Human activities pose additional pressures. Dolphins face risks from fisheries, occasional bycatch, coastal development, tourism, vessel traffic, and underwater noise. While the Red Sea does not experience the intensive industrial fishing seen in other regions, interactions with fisheries can displace dolphins or disrupt the marine food web. Vessel traffic can disturb resting behavior and increase stress.
Berumen explained: “Vessels can affect dolphin behavior by causing avoidance of certain areas, interrupting resting behavior, altering movement patterns, and increasing stress, particularly in areas where dolphins rest in sheltered lagoons.”
Hardenstine added: “While data related to these impacts in the Red Sea are sparse, some anthropogenic pressures are increasing throughout the region. This is exactly when collaborative monitoring and scientifically informed mitigation become most valuable.”

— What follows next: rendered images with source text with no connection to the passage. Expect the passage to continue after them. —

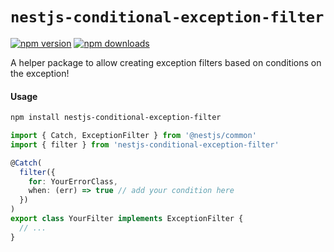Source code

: # `nestjs-conditional-exception-filter`

[![npm version](https://img.shields.io/npm/v/nestjs-conditional-exception-filter.svg)](https://www.npmjs.com/package/nestjs-conditional-exception-filter)
[![npm downloads](https://img.shields.io/npm/dt/nestjs-conditional-exception-filter.svg)](https://www.npmjs.com/package/nestjs-conditional-exception-filter)

A helper package to allow creating exception filters based on conditions on the exception!

#### Usage

```bash
npm install nestjs-conditional-exception-filter
```

```ts
import { Catch, ExceptionFilter } from '@nestjs/common'
import { filter } from 'nestjs-conditional-exception-filter'

@Catch(
  filter({
    for: YourErrorClass,
    when: (err) => true // add your condition here
  })
)
export class YourFilter implements ExceptionFilter {
  // ...
}
```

KAUST researchers study dolphins as part of broader ecosystem and megafauna monitoring, combining reef surveys, opportunistic sightings, and targeted research. The university collaborates closely with the Saudi Arabia’s National Center for Wildlife to develop a national marine mammal stranding network, assisting with identification, sampling, and necropsies when needed. Collaborative efforts with NCW and OceanX have also supported aerial surveys documenting Red Sea megafauna.
Cochran emphasized the goal: “The most responsible next step is building long-term monitoring that is coordinated between stakeholders nationally, so that observations turn into defensible data that can identify trends and guide conservation actions or policy.”